§ PROBLEM STATEMENT:
Among the entries below, find the lines with the word "record" and copy them.

Data excerpts:
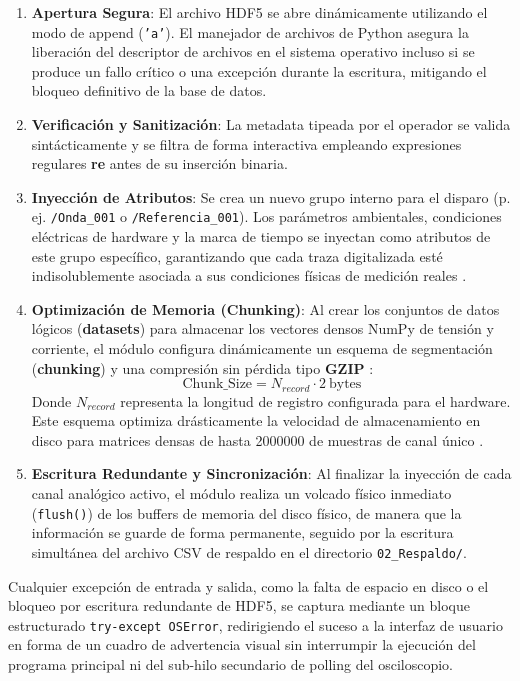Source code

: \begin{enumerate}
    \item \textbf{Apertura Segura}: El archivo HDF5 se abre dinámicamente utilizando el modo de append (\texttt{'a'}). El manejador de archivos de Python asegura la liberación del descriptor de archivos en el sistema operativo incluso si se produce un fallo crítico o una excepción durante la escritura, mitigando el bloqueo definitivo de la base de datos.
    \item \textbf{Verificación y Sanitización}: La metadata tipeada por el operador se valida sintácticamente y se filtra de forma interactiva empleando expresiones regulares \textbf{re} antes de su inserción binaria.
    \item \textbf{Inyección de Atributos}: Se crea un nuevo grupo interno para el disparo (p. ej. \texttt{/Onda\_001} o \texttt{/Referencia\_001}). Los parámetros ambientales, condiciones eléctricas de hardware y la marca de tiempo se inyectan como atributos de este grupo específico, garantizando que cada traza digitalizada esté indisolublemente asociada a sus condiciones físicas de medición reales \cite{iec60060_1}.
    \item \textbf{Optimización de Memoria (Chunking)}: Al crear los conjuntos de datos lógicos (\textbf{datasets}) para almacenar los vectores densos NumPy de tensión y corriente, el módulo configura dinámicamente un esquema de segmentación (\textbf{chunking}) y una compresión sin pérdida tipo \textbf{GZIP} \cite{file_manager_txt}:
    \begin{equation}
    \label{eq:chunk_size}
    \text{Chunk\_Size} = N_{record} \cdot \qty{2}{\text{bytes}}
    \end{equation}
    Donde $N_{record}$ representa la longitud de registro configurada para el hardware. Este esquema optimiza drásticamente la velocidad de almacenamiento en disco para matrices densas de hasta \num{2000000} de muestras de canal único \cite{gds1000au_Spec}.
    \item \textbf{Escritura Redundante y Sincronización}: Al finalizar la inyección de cada canal analógico activo, el módulo realiza un volcado físico inmediato (\texttt{flush()}) de los buffers de memoria del disco físico, de manera que la información se guarde de forma permanente, seguido por la escritura simultánea del archivo CSV de respaldo en el directorio \texttt{02\_Respaldo/}.
\end{enumerate}

Cualquier excepción de entrada y salida, como la falta de espacio en disco o el bloqueo por escritura redundante de HDF5, se captura mediante un bloque estructurado \texttt{try-except OSError}, redirigiendo el suceso a la interfaz de usuario en forma de un cuadro de advertencia visual sin interrumpir la ejecución del programa principal ni del sub-hilo secundario de polling del osciloscopio.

§ RESPONSE BELOW:
    \text{Chunk\_Size} = N_{record} \cdot \qty{2}{\text{bytes}}
    Donde $N_{record}$ representa la longitud de registro configurada para el hardware. Este esquema optimiza drásticamente la velocidad de almacenamiento en disco para matrices densas de hasta \num{2000000} de muestras de canal único \cite{gds1000au_Spec}.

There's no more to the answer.